### [Task requirements]
Take the entries below and print only the lines from the one with "vehicleId, date, status" through the one with "Anthati Sai Samslesh: Team", exactly as they stand, both ends included.

### [Data extracted from a collection]

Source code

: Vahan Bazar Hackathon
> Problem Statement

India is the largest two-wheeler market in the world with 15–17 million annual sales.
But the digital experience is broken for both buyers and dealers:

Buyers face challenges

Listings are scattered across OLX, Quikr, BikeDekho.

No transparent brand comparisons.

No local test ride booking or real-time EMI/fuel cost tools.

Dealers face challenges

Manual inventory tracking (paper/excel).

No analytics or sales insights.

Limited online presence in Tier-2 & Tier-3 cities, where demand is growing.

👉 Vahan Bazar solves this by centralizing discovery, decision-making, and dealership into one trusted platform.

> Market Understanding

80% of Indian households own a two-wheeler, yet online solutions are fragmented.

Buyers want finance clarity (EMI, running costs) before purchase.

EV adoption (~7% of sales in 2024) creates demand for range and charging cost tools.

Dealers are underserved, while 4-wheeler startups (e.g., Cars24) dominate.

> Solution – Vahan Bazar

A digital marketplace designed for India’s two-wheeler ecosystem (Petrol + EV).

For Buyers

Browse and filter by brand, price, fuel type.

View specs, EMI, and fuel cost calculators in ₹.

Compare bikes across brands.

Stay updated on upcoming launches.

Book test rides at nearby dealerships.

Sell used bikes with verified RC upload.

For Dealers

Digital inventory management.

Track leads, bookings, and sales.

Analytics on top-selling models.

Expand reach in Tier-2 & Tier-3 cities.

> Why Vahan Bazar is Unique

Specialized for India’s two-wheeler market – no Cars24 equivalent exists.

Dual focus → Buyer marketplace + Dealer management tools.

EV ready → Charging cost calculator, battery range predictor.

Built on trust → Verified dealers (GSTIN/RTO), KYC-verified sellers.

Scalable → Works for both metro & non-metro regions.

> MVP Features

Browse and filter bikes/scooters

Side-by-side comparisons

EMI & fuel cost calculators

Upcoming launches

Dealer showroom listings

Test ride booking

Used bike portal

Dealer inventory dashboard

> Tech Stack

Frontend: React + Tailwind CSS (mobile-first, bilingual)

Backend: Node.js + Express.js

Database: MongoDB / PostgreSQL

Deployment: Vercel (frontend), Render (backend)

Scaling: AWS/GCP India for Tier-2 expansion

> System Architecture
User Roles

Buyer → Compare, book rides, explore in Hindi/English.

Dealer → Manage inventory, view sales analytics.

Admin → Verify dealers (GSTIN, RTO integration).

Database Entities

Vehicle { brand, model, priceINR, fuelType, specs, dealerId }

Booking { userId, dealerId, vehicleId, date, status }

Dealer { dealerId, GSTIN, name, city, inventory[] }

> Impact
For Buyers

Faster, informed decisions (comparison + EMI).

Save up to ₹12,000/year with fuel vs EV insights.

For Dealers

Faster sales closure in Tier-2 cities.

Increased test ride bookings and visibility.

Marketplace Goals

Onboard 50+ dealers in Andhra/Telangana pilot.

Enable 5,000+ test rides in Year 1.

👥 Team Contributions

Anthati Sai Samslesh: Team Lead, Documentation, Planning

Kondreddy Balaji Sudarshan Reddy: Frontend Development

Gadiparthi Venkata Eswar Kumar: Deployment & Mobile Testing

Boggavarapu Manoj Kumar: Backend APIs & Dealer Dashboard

### [Answer for the task]
Booking { userId, dealerId, vehicleId, date, status }

Dealer { dealerId, GSTIN, name, city, inventory[] }

> Impact
For Buyers

Faster, informed decisions (comparison + EMI).

Save up to ₹12,000/year with fuel vs EV insights.

For Dealers

Faster sales closure in Tier-2 cities.

Increased test ride bookings and visibility.

Marketplace Goals

Onboard 50+ dealers in Andhra/Telangana pilot.

Enable 5,000+ test rides in Year 1.

👥 Team Contributions

Anthati Sai Samslesh: Team Lead, Documentation, Planning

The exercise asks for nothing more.